Pourtant, le soir de l’annonce du sixième suicidé de PSA, le journal de 20h ouvrait sur un problème de TGV en retard et sur les discussions parlementaires autour du projet de loi visant à réduire le droit de grève. Aveuglement ? Indifférence ? Pudeur ? Tabou ?

Tout le monde s’accorde à estimer qu’il est difficile de trouver une cause précise à cette épidémie. Il est vrai qu’entre le salarié de l’automobile, sa culture ouvrière, ses pressions économiques et les menaces de délocalisation liées à la mondialisation, son rythme de travail décalé et le salarié d’EDF, sa culture de service public, la sérénité et la protection liées à son domaine d’activité et l’absence de menace sur l’emploi, tout devrait aboutir à des conditions de travail qui, si elles sont anxiogènes pour l’un, devraient protéger l’autre. Mais ce n’est pas le cas.
Si ces suicides sont liés aux conditions de travail, alors il s’agit d’éléments communs entre ces deux secteurs d’activités. Type moderne de management, critères de rentabilité à courte vue en conflit direct avec le maintien d’une solidarité, d’un échange, d’une construction de relations interpersonnelles ? Absence de dialogue véritable au profit d’un verbiage vide de sens, d’avenir et de réconfort ? Rythmes de travail ayant franchis un seuil physiologique ou psychologique ?

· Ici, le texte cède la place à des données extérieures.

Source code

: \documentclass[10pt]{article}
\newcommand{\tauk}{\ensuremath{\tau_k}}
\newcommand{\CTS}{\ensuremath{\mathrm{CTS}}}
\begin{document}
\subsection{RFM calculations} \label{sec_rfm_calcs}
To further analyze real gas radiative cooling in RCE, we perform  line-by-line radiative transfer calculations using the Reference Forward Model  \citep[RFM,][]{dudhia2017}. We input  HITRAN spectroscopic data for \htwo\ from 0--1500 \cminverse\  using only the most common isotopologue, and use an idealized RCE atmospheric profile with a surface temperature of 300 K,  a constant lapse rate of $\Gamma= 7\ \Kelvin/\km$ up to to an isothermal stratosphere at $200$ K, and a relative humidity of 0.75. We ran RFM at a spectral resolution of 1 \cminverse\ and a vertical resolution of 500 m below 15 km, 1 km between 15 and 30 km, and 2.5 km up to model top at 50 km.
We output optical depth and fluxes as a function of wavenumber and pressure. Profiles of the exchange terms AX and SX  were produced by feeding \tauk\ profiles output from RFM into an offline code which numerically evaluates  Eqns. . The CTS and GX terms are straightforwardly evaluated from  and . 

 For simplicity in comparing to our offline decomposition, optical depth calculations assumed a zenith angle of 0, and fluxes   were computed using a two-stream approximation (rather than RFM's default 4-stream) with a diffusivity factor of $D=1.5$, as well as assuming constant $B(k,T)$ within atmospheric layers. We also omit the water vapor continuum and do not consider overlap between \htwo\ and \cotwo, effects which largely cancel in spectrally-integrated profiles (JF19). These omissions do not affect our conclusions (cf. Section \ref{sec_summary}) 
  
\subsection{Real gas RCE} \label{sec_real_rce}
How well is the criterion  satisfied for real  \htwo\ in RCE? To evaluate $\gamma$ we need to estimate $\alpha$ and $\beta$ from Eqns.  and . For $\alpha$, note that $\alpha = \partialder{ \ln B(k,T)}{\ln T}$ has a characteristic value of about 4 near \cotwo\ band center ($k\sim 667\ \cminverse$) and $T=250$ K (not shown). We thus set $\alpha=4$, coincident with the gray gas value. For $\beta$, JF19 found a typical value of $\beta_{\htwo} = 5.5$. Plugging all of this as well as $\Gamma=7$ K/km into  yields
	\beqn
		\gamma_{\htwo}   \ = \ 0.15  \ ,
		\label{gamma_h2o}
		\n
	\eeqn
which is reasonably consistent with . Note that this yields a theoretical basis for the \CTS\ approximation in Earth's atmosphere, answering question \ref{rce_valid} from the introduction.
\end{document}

Peut-être faut-il aussi élargir le strict cadre du travail pour comprendre les racines du mal.
Notre vie moderne semble s’être orientée vers un renforcement de l’individualisme, que ce soit un choix ou la conséquence d’un long processus de déliquescence. La dernière campagne électorale en était un flagrant exemple : on y célébrait la réussite de “celui qui se lève tôt”, celui qui travaille beaucoup, celui qui est fier de sa réussite et de sa richesse. Les salariés de Peugeot se lèvent très tôt lorsqu’ils sont de la tournée du matin, ils travaillent beaucoup et à des rythmes soutenus, mais dans une culture individualiste, ils perdent la notion de réussite sociale associée à la culture ouvrière en usine, ils perdent la cohésion créée par la solidarité et la fierté d’appartenir à une microsociété qui vit des fruits de son travail.
Dans l’usine, le travail est dur. A l’extérieur, quelle est la source d’espoir ? Où est le courant d’air frais qui vous donne confiance en l’avenir ? L’école républicaine apparait de plus en plus en échec dans sa mission égalitaire d’ascension sociale (ne faut-il pas envisager de recourir systématiquement aux cours particuliers ou aux écoles privées pour espérer voir nos enfants réussir ?) : l’avenir est compromis pour les plus jeunes. La France se désindustrialise au rythme des intérêts de la sphère financière qui semble ignorer la notion de projet industriel, de la fierté du travail bien fait : l’avenir est compromis pour ceux qui sont censés construire le présent.
Et de quel espoir politique sommes-nous porteur ? Marx est mort parce qu’il a échoué, mais ce faisant, il a entraîné dans la tombe tous les autres projets qui visaient à changer la société et nous nous retrouvons avec un message politique limité à la gestion passive du quotidien, le tout enrobé d’un miel marketing qui endort les consciences, mais certes pas les douleurs.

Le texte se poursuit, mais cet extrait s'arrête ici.